И не так уж и велики расхождения его с Карсавиным, но ясно, что Лосского интересуют вовсе не подробности воскрешения, а христологические проблемы, а Григорий Нисский упоминается им совсем по иному поводу. Такая позиция канонически более оправдана. Ведь и сам Карсавин не без сожаления вынужден был признать, что учение об апокатастасисе не было «признано точным выражением христианской истины. Оно даже косвенно оказалось опорочено в „оригенистских спорах" и в канонах… подписанных патриархами» 181.

Почему же слова апостола Павла: «Последний же враг истребится — смерть», «Иначе что делают крестящиеся для мертвых? Если мертвые совсем не воскресают…» (I Кор, 15–26, 29) и тексты Григория Нисского производят на двух авторов разное действие? Как мне представляется, в немалой степени потому, что Лосский — логик-богослов, а в Карсавине жив еще историк-профессионал.

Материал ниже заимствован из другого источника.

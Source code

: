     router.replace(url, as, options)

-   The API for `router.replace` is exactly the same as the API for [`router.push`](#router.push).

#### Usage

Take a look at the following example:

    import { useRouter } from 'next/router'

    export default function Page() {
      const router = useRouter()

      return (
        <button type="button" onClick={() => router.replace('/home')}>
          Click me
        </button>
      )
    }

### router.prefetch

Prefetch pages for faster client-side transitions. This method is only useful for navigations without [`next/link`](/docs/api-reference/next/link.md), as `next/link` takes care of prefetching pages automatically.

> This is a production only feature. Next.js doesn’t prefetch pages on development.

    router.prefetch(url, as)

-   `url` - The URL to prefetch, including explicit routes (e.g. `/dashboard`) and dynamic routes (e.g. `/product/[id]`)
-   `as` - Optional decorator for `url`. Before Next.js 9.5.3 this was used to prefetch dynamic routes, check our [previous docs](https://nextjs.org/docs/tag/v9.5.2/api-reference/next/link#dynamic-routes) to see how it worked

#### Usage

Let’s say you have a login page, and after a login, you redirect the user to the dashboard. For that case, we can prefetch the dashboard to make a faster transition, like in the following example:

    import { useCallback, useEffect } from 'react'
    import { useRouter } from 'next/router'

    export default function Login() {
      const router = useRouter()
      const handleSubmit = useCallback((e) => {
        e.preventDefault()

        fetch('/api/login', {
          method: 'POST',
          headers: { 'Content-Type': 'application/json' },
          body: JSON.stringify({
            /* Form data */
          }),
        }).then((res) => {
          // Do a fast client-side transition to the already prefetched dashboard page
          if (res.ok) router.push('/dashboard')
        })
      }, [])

Но насколько по-новому могут зазвучать для нас теперь его слова о «вживании» и «восстановлении по частям»! Восстановление необходимо для полноты всеобщего, для конечной победы над смертью, для осуществления конца истории, и историку, похоже, отводилась в этом деянии особая роль.

Не берусь вторгаться в эту область, но смею предположить, что Лев Платонович, постоянно нарушавший правила игры, принятые у историков и философов, и в богословии оказался несколько удален от православной ортодоксии.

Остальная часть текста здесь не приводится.